Write and say how you are, and where you are.

[Part of this letter is missing.]

Your ever very affectionate


I hope you liked the article on the immorality of luncheon-rooms in your high-minded 'Saturday Review.'


[62] Prime Minister of Piedmont from 1849-52, and one of the most honourable and patriotic of Italian statesmen.

[63] Subsequently English ambassador at Berlin, and one of the plenipotentiaries at the Berlin Congress of 1878. Created Lord Ampthill in 1881, and died in 1884.

[64] Now in the possession of Mr. R. Barrett Browning.

[65] The conferences for the arrangement of the final treaty of peace were held at Zurich.

[66] Of Tuscany with Piedmont, which was voted by Tuscany in August. Modena, Parma, and Romagna did the same, and so made the critical step towards the creation of a united Italy.

[67] It was supposed that Napoleon contemplated constituting Central Italy, or at least Tuscany, into a kingdom for his brother Jerome, and that it was for this reason that the latter had been sent to Florence with a French corps at the beginning of the war.

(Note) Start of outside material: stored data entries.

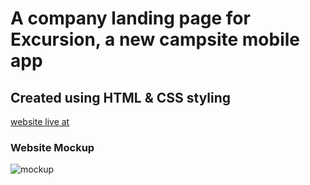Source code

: # A company landing page for Excursion, a new campsite mobile app
## Created using HTML & CSS styling
[website live at](https://jaythomasv29.github.io/excursion/)

### Website Mockup
![mockup]('./resources/excursion_redline.png')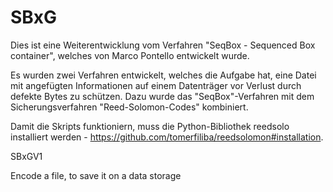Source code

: # SBxG

Dies ist eine Weiterentwicklung vom Verfahren "SeqBox - Sequenced Box container", welches von Marco Pontello entwickelt wurde.

Es wurden zwei Verfahren entwickelt, welches die Aufgabe hat, eine Datei mit angefügten Informationen auf einem Datenträger vor Verlust durch defekte Bytes zu schützen. Dazu wurde das "SeqBox"-Verfahren mit dem Sicherungsverfahren "Reed-Solomon-Codes" kombiniert.

Damit die Skripts funktioniern, muss die Python-Bibliothek reedsolo installiert werden - https://github.com/tomerfiliba/reedsolomon#installation. 

SBxGV1

Encode a file, to save it on a data storage

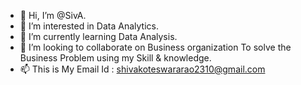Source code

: - 👋 Hi, I’m @SivA.
- 👀 I’m interested in Data Analytics.
- 🌱 I’m currently learning Data Analysis.
- 💞️ I’m looking to collaborate on Business organization To solve the Business Problem using my Skill & knowledge. 
- 📫 This is My Email Id : shivakoteswararao2310@gmail.com

<!---
SivA20026/SivA20026 is a ✨ special ✨ repository because its `README.md` (this file) appears on your GitHub profile.
You can click the Preview link to take a look at your changes.
--->
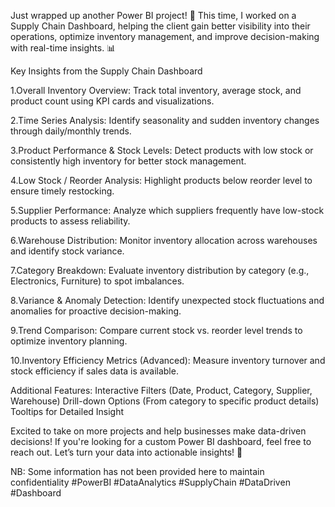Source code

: Just wrapped up another Power BI project! 🎉 This time, I worked on a Supply Chain Dashboard, helping the client gain better visibility into their operations, optimize inventory management, and improve decision-making with real-time insights. 📊


Key Insights from the Supply Chain Dashboard

1.Overall Inventory Overview:
Track total inventory, average stock, and product count using KPI cards and visualizations.

2.Time Series Analysis:
Identify seasonality and sudden inventory changes through daily/monthly trends.

3.Product Performance & Stock Levels:
Detect products with low stock or consistently high inventory for better stock management.

4.Low Stock / Reorder Analysis:
Highlight products below reorder level to ensure timely restocking.

5.Supplier Performance:
Analyze which suppliers frequently have low-stock products to assess reliability.

6.Warehouse Distribution:
Monitor inventory allocation across warehouses and identify stock variance.

7.Category Breakdown:
Evaluate inventory distribution by category (e.g., Electronics, Furniture) to spot imbalances.

8.Variance & Anomaly Detection:
Identify unexpected stock fluctuations and anomalies for proactive decision-making.

9.Trend Comparison:
Compare current stock vs. reorder level trends to optimize inventory planning.

10.Inventory Efficiency Metrics (Advanced):
Measure inventory turnover and stock efficiency if sales data is available.

Additional Features:
Interactive Filters (Date, Product, Category, Supplier, Warehouse)
Drill-down Options (From category to specific product details)
Tooltips for Detailed Insight

Excited to take on more projects and help businesses make data-driven decisions! If you're looking for a custom Power BI dashboard, feel free to reach out. Let’s turn your data into actionable insights! 🚀

NB: Some information has not been provided here to maintain confidentiality
#PowerBI #DataAnalytics #SupplyChain #DataDriven #Dashboard

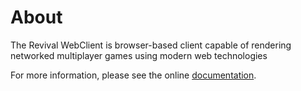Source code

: # About

The Revival WebClient is browser-based client capable of rendering networked multiplayer games using modern web technologies

For more information, please see the online [documentation](https://revivalengine.github.io).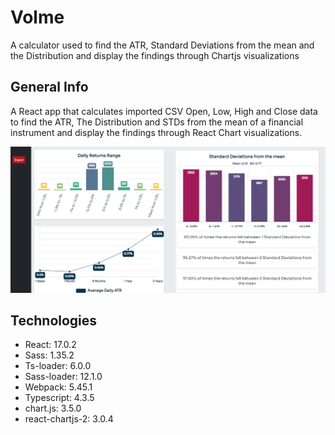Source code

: # Volme
A calculator used to find the ATR, Standard Deviations from the mean and the Distribution and display the findings through Chartjs visualizations

## General Info
A React app that calculates imported CSV Open, Low, High and Close data to find the ATR, The Distribution and STDs from the mean of a financial instrument and display the findings through React Chart visualizations.

![banner](./banner.PNG)


## Technologies
* React: 17.0.2
* Sass: 1.35.2
* Ts-loader: 6.0.0
* Sass-loader: 12.1.0
* Webpack: 5.45.1
* Typescript: 4.3.5
* chart.js: 3.5.0
* react-chartjs-2: 3.0.4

[68] Napoleon being opposed to the idea of a united Italy, Victor Emmanuel did not consider it wise to accept the proffered crown of Central Italy while a French army was still in the country and the terms of peace were not finally settled.

[69] The new Duke of Tuscany. He had succeeded to this now very shadowy throne on July 21 of this year.

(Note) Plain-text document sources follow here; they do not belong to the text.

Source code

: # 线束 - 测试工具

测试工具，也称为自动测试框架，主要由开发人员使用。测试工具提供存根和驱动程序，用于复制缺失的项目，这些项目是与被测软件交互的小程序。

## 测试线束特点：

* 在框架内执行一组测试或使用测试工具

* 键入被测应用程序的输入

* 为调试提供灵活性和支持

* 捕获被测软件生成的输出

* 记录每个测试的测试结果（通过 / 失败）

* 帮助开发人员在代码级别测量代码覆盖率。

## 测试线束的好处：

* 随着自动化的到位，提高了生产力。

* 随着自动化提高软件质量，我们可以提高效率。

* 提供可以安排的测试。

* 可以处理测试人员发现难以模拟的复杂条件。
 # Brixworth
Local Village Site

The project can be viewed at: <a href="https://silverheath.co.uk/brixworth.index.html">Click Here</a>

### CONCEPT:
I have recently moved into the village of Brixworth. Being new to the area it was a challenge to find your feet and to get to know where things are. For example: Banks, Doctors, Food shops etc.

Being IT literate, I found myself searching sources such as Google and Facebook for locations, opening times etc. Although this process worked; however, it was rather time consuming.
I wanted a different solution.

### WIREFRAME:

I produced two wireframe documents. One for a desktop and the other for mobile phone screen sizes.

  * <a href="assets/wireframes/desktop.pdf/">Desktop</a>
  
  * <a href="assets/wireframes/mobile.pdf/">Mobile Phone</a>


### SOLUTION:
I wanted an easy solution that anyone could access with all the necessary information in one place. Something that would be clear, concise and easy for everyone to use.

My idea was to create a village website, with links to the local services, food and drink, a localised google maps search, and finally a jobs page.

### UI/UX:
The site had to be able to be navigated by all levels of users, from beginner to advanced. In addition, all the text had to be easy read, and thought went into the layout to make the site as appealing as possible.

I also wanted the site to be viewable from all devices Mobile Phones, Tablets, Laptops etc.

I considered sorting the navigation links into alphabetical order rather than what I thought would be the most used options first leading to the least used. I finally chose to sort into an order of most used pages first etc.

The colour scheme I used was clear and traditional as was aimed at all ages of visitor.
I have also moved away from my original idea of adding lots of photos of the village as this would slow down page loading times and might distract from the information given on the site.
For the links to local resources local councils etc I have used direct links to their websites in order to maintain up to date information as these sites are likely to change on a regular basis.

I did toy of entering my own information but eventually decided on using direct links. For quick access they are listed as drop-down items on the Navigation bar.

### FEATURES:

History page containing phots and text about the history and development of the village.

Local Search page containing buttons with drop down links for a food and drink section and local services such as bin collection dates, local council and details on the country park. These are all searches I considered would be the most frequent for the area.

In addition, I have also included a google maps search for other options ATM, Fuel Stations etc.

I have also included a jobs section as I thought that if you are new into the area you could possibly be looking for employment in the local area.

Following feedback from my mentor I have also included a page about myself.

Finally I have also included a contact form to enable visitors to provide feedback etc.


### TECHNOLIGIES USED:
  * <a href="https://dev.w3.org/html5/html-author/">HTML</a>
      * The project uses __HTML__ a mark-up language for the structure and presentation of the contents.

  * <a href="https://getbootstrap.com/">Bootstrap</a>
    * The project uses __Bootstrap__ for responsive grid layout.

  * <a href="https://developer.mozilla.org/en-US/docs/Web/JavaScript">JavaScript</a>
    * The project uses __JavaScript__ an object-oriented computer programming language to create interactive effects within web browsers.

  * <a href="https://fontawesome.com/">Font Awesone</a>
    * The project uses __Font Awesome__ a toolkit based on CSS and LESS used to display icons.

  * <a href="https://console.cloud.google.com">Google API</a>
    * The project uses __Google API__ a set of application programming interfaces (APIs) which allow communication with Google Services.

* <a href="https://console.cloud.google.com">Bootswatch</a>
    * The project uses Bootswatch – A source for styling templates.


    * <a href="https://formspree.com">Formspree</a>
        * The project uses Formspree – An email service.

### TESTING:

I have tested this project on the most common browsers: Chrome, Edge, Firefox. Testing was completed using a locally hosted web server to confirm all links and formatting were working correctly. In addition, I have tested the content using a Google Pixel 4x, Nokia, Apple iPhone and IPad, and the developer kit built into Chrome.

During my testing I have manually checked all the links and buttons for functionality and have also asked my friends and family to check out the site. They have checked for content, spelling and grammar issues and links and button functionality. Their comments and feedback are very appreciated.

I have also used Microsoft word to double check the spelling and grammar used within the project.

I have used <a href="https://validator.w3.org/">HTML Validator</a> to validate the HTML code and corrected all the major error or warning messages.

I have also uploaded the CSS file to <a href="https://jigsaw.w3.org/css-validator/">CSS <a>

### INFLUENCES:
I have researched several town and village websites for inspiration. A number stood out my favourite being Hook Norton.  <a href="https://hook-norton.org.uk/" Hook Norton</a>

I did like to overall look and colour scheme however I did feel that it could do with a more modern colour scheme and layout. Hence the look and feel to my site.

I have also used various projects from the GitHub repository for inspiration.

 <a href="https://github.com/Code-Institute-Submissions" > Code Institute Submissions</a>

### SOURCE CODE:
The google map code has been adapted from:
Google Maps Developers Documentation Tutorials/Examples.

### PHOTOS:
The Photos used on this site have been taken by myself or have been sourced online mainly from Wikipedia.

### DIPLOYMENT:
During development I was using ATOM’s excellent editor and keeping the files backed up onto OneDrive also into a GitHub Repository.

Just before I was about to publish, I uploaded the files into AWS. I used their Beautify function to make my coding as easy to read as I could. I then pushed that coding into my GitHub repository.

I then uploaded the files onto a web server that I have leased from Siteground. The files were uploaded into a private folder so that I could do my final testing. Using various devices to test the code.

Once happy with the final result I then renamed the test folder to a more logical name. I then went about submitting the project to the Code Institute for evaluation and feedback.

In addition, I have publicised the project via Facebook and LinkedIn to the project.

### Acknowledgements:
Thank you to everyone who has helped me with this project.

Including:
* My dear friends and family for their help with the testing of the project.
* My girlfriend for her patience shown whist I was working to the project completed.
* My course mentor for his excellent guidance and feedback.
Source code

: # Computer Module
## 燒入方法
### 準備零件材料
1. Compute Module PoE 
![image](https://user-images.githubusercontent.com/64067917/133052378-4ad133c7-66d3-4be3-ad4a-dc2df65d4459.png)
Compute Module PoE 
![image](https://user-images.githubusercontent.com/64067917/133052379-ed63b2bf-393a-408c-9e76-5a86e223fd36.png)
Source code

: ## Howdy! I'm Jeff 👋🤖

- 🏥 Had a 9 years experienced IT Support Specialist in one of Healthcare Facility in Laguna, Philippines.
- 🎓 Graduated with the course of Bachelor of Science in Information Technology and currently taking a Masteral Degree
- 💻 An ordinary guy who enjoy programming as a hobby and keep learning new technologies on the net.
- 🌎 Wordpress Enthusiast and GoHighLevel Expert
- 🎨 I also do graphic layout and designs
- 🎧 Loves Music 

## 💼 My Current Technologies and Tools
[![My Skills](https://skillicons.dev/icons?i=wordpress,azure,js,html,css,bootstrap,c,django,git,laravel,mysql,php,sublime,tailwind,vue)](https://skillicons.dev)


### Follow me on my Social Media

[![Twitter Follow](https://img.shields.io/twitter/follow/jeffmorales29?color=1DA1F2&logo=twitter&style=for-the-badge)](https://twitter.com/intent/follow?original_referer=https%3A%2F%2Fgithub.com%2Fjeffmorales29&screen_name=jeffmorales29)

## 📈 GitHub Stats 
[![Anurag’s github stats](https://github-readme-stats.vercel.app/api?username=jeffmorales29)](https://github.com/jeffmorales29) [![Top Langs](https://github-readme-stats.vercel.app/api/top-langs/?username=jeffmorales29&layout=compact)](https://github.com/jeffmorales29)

[70] Not on account of bad riding, be it observed, but of daring and venturesome riding.

[71] Mr. Chorley had dedicated his last novel, Roccabella, to Mrs. Browning.


'Do you see this ring?
'Tis Rome-work, made to match
(By Castellani's imitative craft)
Etrurian circlets,' etc.
(The Ring and the Book, i. 1-4.)

[73] Mrs. Browning is here quoting from her own preface to Poems before Congress.

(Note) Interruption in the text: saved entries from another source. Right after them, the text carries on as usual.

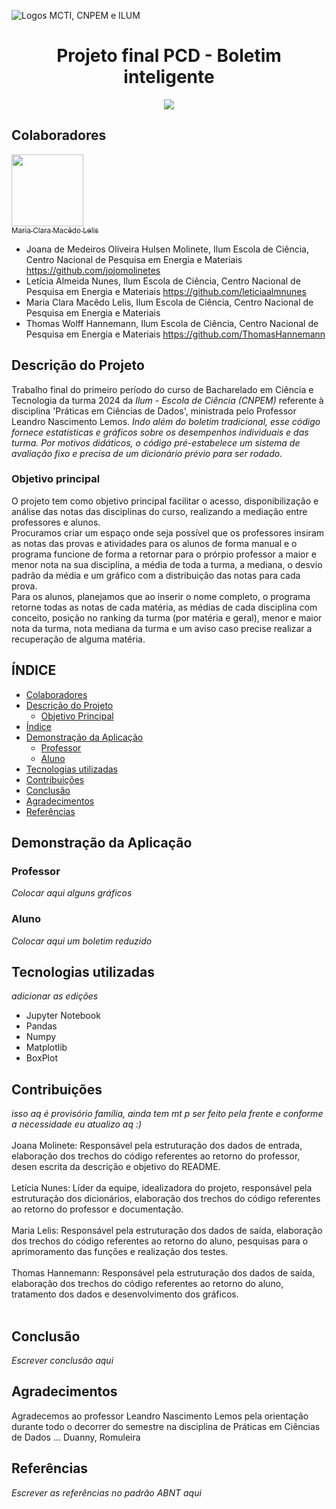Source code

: ![Logos MCTI, CNPEM e ILUM](https://github.com/leticiaalmnunes/PCD---Boletim/assets/172425156/93c3eb13-410c-40c0-a412-7096187678a4)
<h1 align='center'> Projeto final PCD - Boletim inteligente </h1>

<p align="center">
<img loading="lazy" src="http://img.shields.io/static/v1?label=STATUS&message=EM%20DESENVOLVIMENTO&color=GREEN&style=for-the-badge"/>
</p>

## Colaboradores
[<img src="https://avatars.githubusercontent.com/u/172424981?v=4" width=115><br><sub>Maria Clara Macêdo Lelis</sub>](https://github.com/ClaraLelis)

* Joana de Medeiros Oliveira Hulsen Molinete, Ilum Escola de Ciência, Centro Nacional de Pesquisa em Energia e Materiais
https://github.com/jojomolinetes
* Letícia Almeida Nunes, Ilum Escola de Ciência, Centro Nacional de Pesquisa em Energia e Materiais
https://github.com/leticiaalmnunes
* Maria Clara Macêdo Lelis, Ilum Escola de Ciência, Centro Nacional de Pesquisa em Energia e Materiais
* Thomas Wolff Hannemann, Ilum Escola de Ciência, Centro Nacional de Pesquisa em Energia e Materiais
https://github.com/ThomasHannemann

## Descrição do Projeto
Trabalho final do primeiro período do curso de Bacharelado em Ciência e Tecnologia da turma 2024 da _Ilum - Escola de Ciência (CNPEM)_ referente à disciplina 'Práticas em Ciências de Dados', ministrada pelo Professor Leandro Nascimento Lemos.
_Indo além do boletim tradicional, esse código fornece estatísticas e gráficos sobre os desempenhos individuais e das turma. Por motivos didáticos, o código pré-estabelece um sistema de avaliação fixo e precisa de um dicionário prévio para ser rodado._

### Objetivo principal
O projeto tem como objetivo principal facilitar o acesso, disponibilização e análise das notas das disciplinas do curso, realizando a mediação entre professores e alunos. 
<br>
Procuramos criar um espaço onde seja possível que os professores insiram as notas das provas e atividades para os alunos de forma manual e o programa funcione de forma a retornar para o prórpio professor a maior e menor nota na sua disciplina, a média de toda a turma, a mediana, o desvio padrão da média e um gráfico com a distribuição das notas para cada prova.
<br>
Para os alunos, planejamos que ao inserir o nome completo, o programa retorne todas as notas de cada matéria, as médias de cada disciplina com conceito, posição no ranking da turma (por matéria e geral), menor e maior nota da turma, nota mediana da turma e um aviso caso precise realizar a recuperação de alguma matéria.

## ÍNDICE
* [Colaboradores](#colaboradores)
* [Descrição do Projeto](#descrição-do-projeto)
  - [Objetivo Principal](#objetivo-principal)
* [Índice](#índice)
* [Demonstração da Aplicação](#demonstração-da-aplicação)
  - [Professor](#professor)
  - [Aluno](#aluno)
* [Tecnologias utilizadas](#tecnologias-utilizadas)
* [Contribuições](#contribuições)
* [Conclusão](#conclusão)
* [Agradecimentos](#agradecimentos)
* [Referências](#referências)

## Demonstração da Aplicação
### Professor
_Colocar aqui alguns gráficos_ 
### Aluno
_Colocar aqui um boletim reduzido_

## Tecnologias utilizadas
_adicionar as edições_
* Jupyter Notebook
* Pandas
* Numpy
* Matplotlib
* BoxPlot

## Contribuições
_isso aq é provisório família, ainda tem mt p ser feito pela frente e conforme a necessidade eu atualizo aq :)_ <br>
<br>
Joana Molinete: Responsável pela estruturação dos dados de entrada, elaboração dos trechos do código referentes ao retorno do professor, desen escrita da descrição e objetivo do README.
<br><br>
Letícia Nunes: Líder da equipe, idealizadora do projeto, responsável pela estruturação dos dicionários, elaboração dos trechos do código referentes ao retorno do professor e documentação.
<br><br>
Maria Lelis: Responsável pela estruturação dos dados de saída, elaboração dos trechos do código referentes ao retorno do aluno, pesquisas para o aprimoramento das funções e realização dos testes. 
<br><br>
Thomas Hannemann: Responsável pela estruturação dos dados de saída, elaboração dos trechos do código referentes ao retorno do aluno, tratamento dos dados e desenvolvimento dos gráficos.
<br><br>

## Conclusão
_Escrever conclusão aqui_

## Agradecimentos
Agradecemos ao professor Leandro Nascimento Lemos pela orientação durante todo o decorrer do semestre na disciplina de Práticas em Ciências de Dados ... Duanny, Romuleira

## Referências
_Escrever as referências no padrão ABNT aqui_
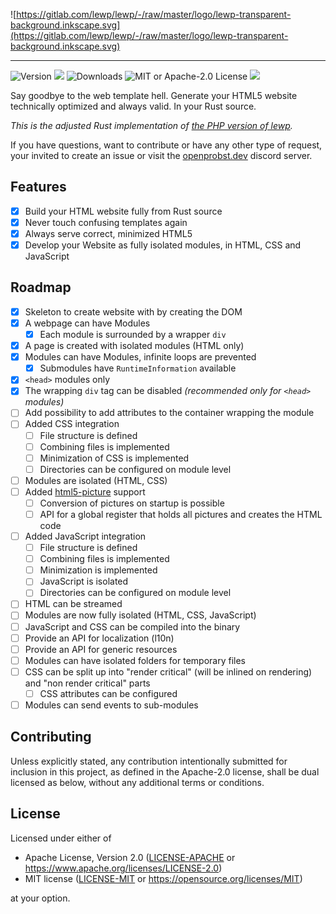 ![https://gitlab.com/lewp/lewp/-/raw/master/logo/lewp-transparent-background.inkscape.svg](https://gitlab.com/lewp/lewp/-/raw/master/logo/lewp-transparent-background.inkscape.svg)

----------------

![Version](https://img.shields.io/crates/v/lewp?style=flat-square) [![](https://img.shields.io/docsrs/lewp?style=flat-square)](https://docs.rs/lewp) ![Downloads](https://img.shields.io/crates/d/lewp?style=flat-square) ![MIT or Apache-2.0 License](https://img.shields.io/crates/l/lewp?style=flat-square) [![](https://img.shields.io/discord/855726181142495242?color=154683&label=discord&style=flat-square)](https://discord.gg/nx7YtsjEbT)

Say goodbye to the web template hell. Generate your HTML5 website technically optimized and always valid. In your Rust source.

*This is the adjusted Rust implementation of [the PHP version of lewp](https://gitlab.com/lewp/lewp).*

If you have questions, want to contribute or have any other type of request, your invited to create an issue or visit the [openprobst.dev](https://openprobst.dev) discord server.

## Features

- [x] Build your HTML website fully from Rust source
- [x] Never touch confusing templates again
- [x] Always serve correct, minimized HTML5
- [x] Develop your Website as fully isolated modules, in HTML, CSS and JavaScript

## Roadmap

- [x] Skeleton to create website with by creating the DOM
- [x] A webpage can have Modules
    - [x] Each module is surrounded by a wrapper `div`
- [x] A page is created with isolated modules (HTML only)
- [x] Modules can have Modules, infinite loops are prevented
    - [x] Submodules have `RuntimeInformation` available
- [x] `<head>` modules only
- [x] The wrapping `div` tag can be disabled *(recommended only for `<head>` modules)*
- [ ] Add possibility to add attributes to the container wrapping the module
- [ ] Added CSS integration
    - [ ] File structure is defined
    - [ ] Combining files is implemented
    - [ ] Minimization of CSS is implemented
    - [ ] Directories can be configured on module level
- [ ] Modules are isolated (HTML, CSS)
- [ ] Added [html5-picture](https://github.com/emirror-de/html5-picture) support
    - [ ] Conversion of pictures on startup is possible
    - [ ] API for a global register that holds all pictures and creates the HTML code
- [ ] Added JavaScript integration
    - [ ] File structure is defined
    - [ ] Combining files is implemented
    - [ ] Minimization is implemented
    - [ ] JavaScript is isolated
    - [ ] Directories can be configured on module level
- [ ] HTML can be streamed
- [ ] Modules are now fully isolated (HTML, CSS, JavaScript)
- [ ] JavaScript and CSS can be compiled into the binary
- [ ] Provide an API for localization (l10n)
- [ ] Provide an API for generic resources
- [ ] Modules can have isolated folders for temporary files
- [ ] CSS can be split up into "render critical" (will be inlined on rendering) and "non render critical" parts
    - [ ] CSS attributes can be configured
- [ ] Modules can send events to sub-modules

## Contributing

Unless explicitly stated, any contribution intentionally submitted for inclusion in this project, as defined in the Apache-2.0 license, shall be dual licensed as below, without any additional terms or conditions.

## License

Licensed under either of

- Apache License, Version 2.0 ([LICENSE-APACHE](https://github.com/emirror-de/naphtha/blob/main/LICENSE-APACHE) or https://www.apache.org/licenses/LICENSE-2.0)
- MIT license ([LICENSE-MIT](https://github.com/emirror-de/naphtha/blob/main/LICENSE-MIT) or https://opensource.org/licenses/MIT)

at your option.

[74] Poetical Works, iv. 190.

[75] See 'Napoleon III. in Italy,' stanza 11, ibid. p. 181. The incident occurred at Macmahon's entry into Milan, three days after Magenta.

[76] Ibid. stanza 12.



Early in 1860 the promised booklet, 'Poems before Congress,' was published in England, and met with very much the reception the authoress had anticipated. It contained only eight poems, all but one relating to the Italian question. Published at a time when the events to which they alluded were still matters of current controversy, they could not but be regarded rather as pamphleteering than as poetry; and it could hardly be expected that the ordinary Englishman, whose sympathy with Italy did not abolish his mistrust (eminently justifiable, as later revelations have shown it to be) of Louis Napoleon, should read with equanimity the continual scorn of English policy and motives, or the continual exaltation of the Emperor. Looking back now over a distance of nearly forty years, and when the Second Empire, with all its merits and its sins, has long gone to its account, we can, at least in part, put aside the politics and enjoy the poetry. Though pieces like 'The Dance' and 'A Court Lady' are not of much permanent value, there are many fine passages, notably in 'Napoleon III. in Italy,' and 'Italy and the World,' in which a true and noble enthusiasm is expressed in living and burning words, worthy of a poet.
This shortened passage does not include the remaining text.